- The Washington Times - Monday, October 23, 2006

Mrs. Macaca’

Supporters of Virginia Sen. George Allen — or perhaps in this case we should say supporters of his wife, Susan Allen — are outraged by a letter to the editor from Jan Falk of Fairfax Station, published Thursday in the Centre View newspaper in Centreville.

“If this is how she is teaching her children to talk to people, then I can only feel sorry for her children and her family,” one Allen supporter said of the letter. “What a sad state of affairs when adults are teaching our children to be disrespectful to those we may not agree with.”

Mrs. Falk’s letter, “True Story About ‘Mrs. Macaca,’” reads in part:

“To the Editor: We had an interesting experience at Clifton Day this year. Myself, my 11-year-old son and a friend were walking up the street in the big crowd when we encountered Mrs. George Allen and her entourage …

“We are a very political family and we talk politics around the breakfast and dinner table on a daily basis. For some reason, Mrs. Allen introduced herself to my son, who has a sweet ‘howdy-doody’ face with freckles. Here is the exchange:

“Mrs. Allen: ‘I am Mrs. George Allen.’

“My son: ‘You suck.’

“Me: ‘She’s Mrs. Macaca.’

“Mrs. Allen: ‘Oooooo, don’t teach your children to hate.’

“Me: ‘Teach your children to think.’ (We chant) ‘Stop the corruption.’

“And she was whisked away by her handlers. I get the sense, like George W. [Bush], she isn’t used to opposition and the usual crowd is laced, ahead of time, with only supporters. I have never been more proud of my son. We are teaching respect on a case-by-case basis, not on arbitrary parameters having to do with social position or age.”

Mr. Allen is running in a very tight race to keep his Republican Senate seat against Democratic challenger James H. Webb Jr., former secretary of the Navy.

Twisted optimism

“What surprises me” — or so Democratic strategist James Carville observes whenever the conversation centers on Democrats’ chances of retaking both the House and Senate in the midterm elections Nov. 7 — “is how many Republicans themselves are openly talking about how the Democrats stand a good chance of winning.”

“That’s what surprises me,” Mr.

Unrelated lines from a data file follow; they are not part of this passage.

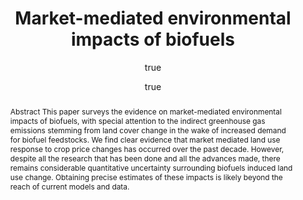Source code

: ---
layout: single-bib-item
hidden: true
dup_sha1: "9399b388f4d74d0a9e55b35fa68bf8bbcc293b01"
attachments:
  -
    mimeType: "application/pdf"
    pub_id: "35be7ba0-270e-0f9e-b6a8-2dc547b7b706"
    updated: "1488223505.0"
    source_filename: "[article_pdf].pdf"
    article_pdf: "1"
    created: "1488223505.0"
    filename: "Hertel and Tyner 2013 - Market-mediated environmental impacts of biofuels.pdf"
    hasUpdates: "1"
    subfolders:
      - "All Papers/H"
    filesize: "733150"
    gdrive_needs_sync: "0"
    owner: "42827BEAD59011E587B2D52D02D06A8F"
    pub_trashed: "0"
    _id: "470fde88-931f-0064-b24b-3e9534edda03"
    gdrive_id: "0BzNObtVOlCh_U0lOazFYclRoWms"
    md5: "9ea0851d21a97ce24ae9d0954f459130"
duplicates:
abstract: "Abstract This paper surveys the evidence on market-mediated environmental impacts of biofuels, with special attention to the indirect greenhouse gas emissions stemming from land cover change in the wake of increased demand for biofuel feedstocks. We find clear evidence that market mediated land use response to crop price changes has occurred over the past decade. However, despite all the research that has been done and all the advances made, there remains considerable quantitative uncertainty surrounding biofuels induced land use change. Obtaining precise estimates of these impacts is likely beyond the reach of current models and data."
labels:
  - "e589e1f3-3708-005f-b5a2-1b034dc7ddc2"
citedByLink: "http://scholar.google.com/scholar?hl=en&lr=&num=30&cites=http://dx.doi.org/10.1016/j.gfs.2013.05.003"
citekey: "Hertel2013-mq"
id_list:
  - "sha1:62f127b4267a8b1031faa7ed1790801b45b6733c"
  - "dup_sha1:9399b388f4d74d0a9e55b35fa68bf8bbcc293b01"
  - "doi:10.1016/j.gfs.2013.05.003"
  - "url:http://dx.doi.org/10.1016/j.gfs.2013.05.003"
  - "url:http://www.sciencedirect.com/science/article/pii/S2211912413000229"
  - "url:http://www.sciencedirect.com/science/article/pii/S2211912413000229/pdfft?md5=d25e62ea89a32ddacf8bb24bc9057602&pid=1-s2.0-S2211912413000229-main.pdf"
  - "url:http://dx.doi.org/10.1016/j.gfs.2013.05.003?locatt=mode:legacy"
  - "url:http://linkinghub.elsevier.com/retrieve/pii/S2211912413000229"
  - "url:http://linkinghub.elsevier.com/retrieve/articleSelectSinglePerm?Redirect=http%3A%2F%2Fwww.sciencedirect.com%2Fscience%2Farticle%2Fpii%2FS2211912413000229%3Fvia%253Dihub&key=567181889720ed565c841a02a9ac573c2f4b078b"
  - "url:http://www.sciencedirect.com/science/article/pii/S2211912413000229?via%3Dihub"
autoCleaned: "1"
owner: "42827BEAD59011E587B2D52D02D06A8F"
autocompleted: "1"
foldersNamed:
imported: "1"
author:
  -
    last: "Hertel"
    level: "0.0"
    formatted: "Hertel TW"
    first: "Thomas W"
    _id: "15fb16ff-4a3b-02f0-924b-04aa692fcd02"
    bak: "Hertel, Thomas W."
    initials: "TW"
  -
    last: "Tyner"
    level: "0.0"
    formatted: "Tyner WE"
    first: "Wallace E"
    _id: "b6350c68-3737-083e-bd19-f0f524e2fde7"
    bak: "Tyner, Wallace E."
    initials: "WE"
collection_timestamps:
subfolders:
  - "All Papers/H"
issue: "2"
folders:
updated: "1488223612.24"
published_date: "2013"
original_citekey: "hertel2013market"
journal: "Global Food Security"
labelsNamed:
  - "pches_publications"
volume: "2"
doi: "10.1016/j.gfs.2013.05.003"
authors: "Hertel, TW and WE Tyner"
journal_checked: "1"
pages: "131-137"
publisher: "Elsevier"
sha1: "62f127b4267a8b1031faa7ed1790801b45b6733c"
created: "1488223503.14"
url:
  - "http://www.sciencedirect.com/science/article/pii/S2211912413000229"
  - "http://dx.doi.org/10.1016/j.gfs.2013.05.003"
  - "http://web.ics.purdue.edu/ hertel/data/uploads/publications/global-food-security-hertel-tyner.pdf"
  - "http://www.sciencedirect.com/science/article/pii/S2211912413000229/pdfft?md5=d25e62ea89a32ddacf8bb24bc9057602&pid=1-s2.0-S2211912413000229-main.pdf"
gs_cluster_id: "11130356775196642775"
issn: "2211-9124"
pubtype: "PP_ARTICLE"
keywords: "Agriculture; Biofuel; Energy Impacts"
published:
  literal: "2013/7"
  year: "2013"
pdf_restricted: "0"
title: "Market-mediated environmental impacts of biofuels"
crawl_urls:
  - "http://dx.doi.org/10.1016/j.gfs.2013.05.003"
  - "http://dx.doi.org/10.1016/j.gfs.2013.05.003?locatt=mode:legacy"
  - "http://linkinghub.elsevier.com/retrieve/pii/S2211912413000229"
  - "http://linkinghub.elsevier.com/retrieve/articleSelectSinglePerm?Redirect=http%3A%2F%2Fwww.sciencedirect.com%2Fscience%2Farticle%2Fpii%2FS2211912413000229%3Fvia%253Dihub&key=567181889720ed565c841a02a9ac573c2f4b078b"
  - "http://www.sciencedirect.com/science/article/pii/S2211912413000229?via%3Dihub"
  - "http://www.sciencedirect.com/science/article/pii/S2211912413000229"
  - "http://www.sciencedirect.com/science/article/pii/S2211912413000229/pdfft?md5=d25e62ea89a32ddacf8bb24bc9057602&pid=1-s2.0-S2211912413000229-main.pdf"
incomplete: "0"
---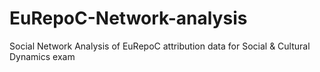 # EuRepoC-Network-analysis

Social Network Analysis of EuRepoC attribution data for Social & Cultural Dynamics exam

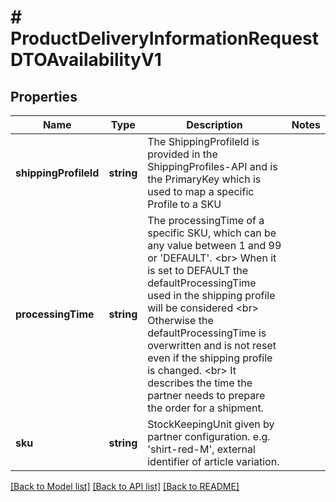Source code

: # # ProductDeliveryInformationRequestDTOAvailabilityV1

## Properties

Name | Type | Description | Notes
------------ | ------------- | ------------- | -------------
**shippingProfileId** | **string** | The ShippingProfileId is provided in the ShippingProfiles-API and is the PrimaryKey which is used to  map a specific Profile to a SKU |
**processingTime** | **string** | The processingTime of a specific SKU, which can be any value between 1 and 99 or &#39;DEFAULT&#39;. &lt;br&gt; When it is set to DEFAULT the defaultProcessingTime used in the shipping profile will be considered &lt;br&gt; Otherwise the defaultProcessingTime is overwritten and is not reset even if the shipping profile is changed. &lt;br&gt; It describes the time the partner needs to prepare the order for a shipment. |
**sku** | **string** | StockKeepingUnit given by partner configuration. e.g. &#39;shirt-red-M&#39;, external identifier of article variation. |

[[Back to Model list]](../../README.md#models) [[Back to API list]](../../README.md#endpoints) [[Back to README]](../../README.md)
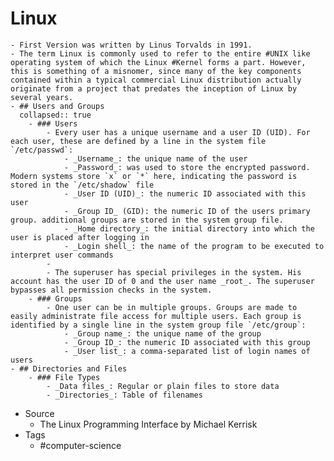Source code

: # Linux
	- First Version was written by Linus Torvalds in 1991.
	- The term Linux is commonly used to refer to the entire #UNIX like operating system of which the Linux #Kernel forms a part. However, this is something of a misnomer, since many of the key components contained within a typical commercial Linux distribution actually originate from a project that predates the inception of Linux by several years.
	- ## Users and Groups
	  collapsed:: true
		- ### Users
			- Every user has a unique username and a user ID (UID). For each user, these are defined by a line in the system file `/etc/passwd`:
				- _Username_: the unique name of the user
				- _Password_: was used to store the encrypted password. Modern systems store `x` or `*` here, indicating the password is stored in the `/etc/shadow` file
				- _User ID (UID)_: the numeric ID associated with this user
				- _Group ID_ (GID): the numeric ID of the users primary group. additional groups are stored in the system group file.
				- _Home directory_: the initial directory into which the user is placed after logging in
				- _Login shell_: the name of the program to be executed to interpret user commands
			-
			- The superuser has special privileges in the system. His account has the user ID of 0 and the user name _root_. The superuser bypasses all permission checks in the system.
		- ### Groups
			- One user can be in multiple groups. Groups are made to easily administrate file access for multiple users. Each group is identified by a single line in the system group file `/etc/group`:
				- _Group name_: the unique name of the group
				- _Group ID_: the numeric ID associated with this group
				- _User list_: a comma-separated list of login names of users
	- ## Directories and Files
		- ### File Types
			- _Data files_: Regular or plain files to store data
			- _Directories_: Table of filenames
- Source
	- The Linux Programming Interface by Michael Kerrisk
- Tags
	- #computer-science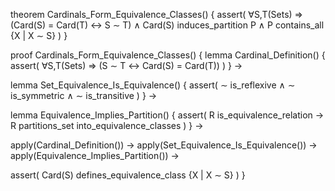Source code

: theorem Cardinals_Form_Equivalence_Classes() {
  assert(
    ∀S,T(Sets) ⇒ (Card(S) = Card(T) ↔ S ∼ T) ∧
    Card(S) induces_partition P ∧
    P contains_all {X | X ∼ S}
  )
}

proof Cardinals_Form_Equivalence_Classes() {
  lemma Cardinal_Definition() {
    assert(
      ∀S,T(Sets) ⇒ (S ∼ T ↔ Card(S) = Card(T))
    )
  } →
  
  lemma Set_Equivalence_Is_Equivalence() {
    assert(
      ∼ is_reflexive ∧
      ∼ is_symmetric ∧
      ∼ is_transitive
    )
  } →
  
  lemma Equivalence_Implies_Partition() {
    assert(
      R is_equivalence_relation →
      R partitions_set into_equivalence_classes
    )
  } →
  
  apply(Cardinal_Definition()) →
  apply(Set_Equivalence_Is_Equivalence()) →
  apply(Equivalence_Implies_Partition()) →
  
  assert(
    Card(S) defines_equivalence_class {X | X ∼ S}
  )
}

Carville told Inside the Beltway over the weekend.

Cause to celebrate

That was Jan Eliasson, until recently the president of the U.N. General Assembly and, until two weeks ago, Sweden’s minister of foreign affairs, dancing up a storm with his beautiful wife, Kerstin, at Nathans in Georgetown on Saturday night.

Cooling down after twirling to Bryan Adams‘ hit “Summer of ‘69,” Mr. Eliasson told Inside the Beltway that the couple was celebrating House of Sweden Inauguration Week.

Two months ago, the Embassy of Sweden moved into the glittering brand new House of Sweden, located along the Georgetown waterfront, within sight of the Kennedy Center.

As part of the weeklong celebration along the banks of the Potomac River, popular Swedish musicians the Ark and singer-songwriter Anna Ternheim performed yesterday (no, Washington’s cool autumn weather doesn’t bother the Swedes).

But the grand finale of the inauguration is this evening , when Swedish King Carl XVI Gustaf Folke Hubertus and Queen Silvia Sommerlath host a royal gala dinner in the House of Sweden’s Alfred Nobel Hall.

Sweden’s new minister for foreign affairs, Carl Bildt, will be formally introduced at the gala. He already has scheduled several bilateral meetings in connection with the inauguration.

Back in town

His customer list is remarkable, and so is his collection: a world globe purchased by a foreign dignitary forformer President Bill Clinton; a champagne bucket purchased as a wedding gift for Elton John; a necklace once worn by Aretha Franklin.

See them all tomorrow evening at 2922 M St. in Georgetown, when the Keith Lipert Gallery hosts its reopening bash in Georgetown.

“In ancient Egypt, a myth prevailed about the phoenix, a bird that dies in flames, but rises again, in a new form, from the ashes,” the English-accented Mr. Lipert pointed out. “Unusual as it may seem, a transformation not unlike this one has taken place in modern-day society, just this past year, in the heart of Georgetown.”

The shopkeeper first opened his doors in 1994, providing distinct decorative arts and fashion accessories to a customer base that quickly grew to include Washington and Hollywood elite alike. However, a fire destroyed all the gallery’s contents in January. Rebuilt and expanded, it reopened this summer.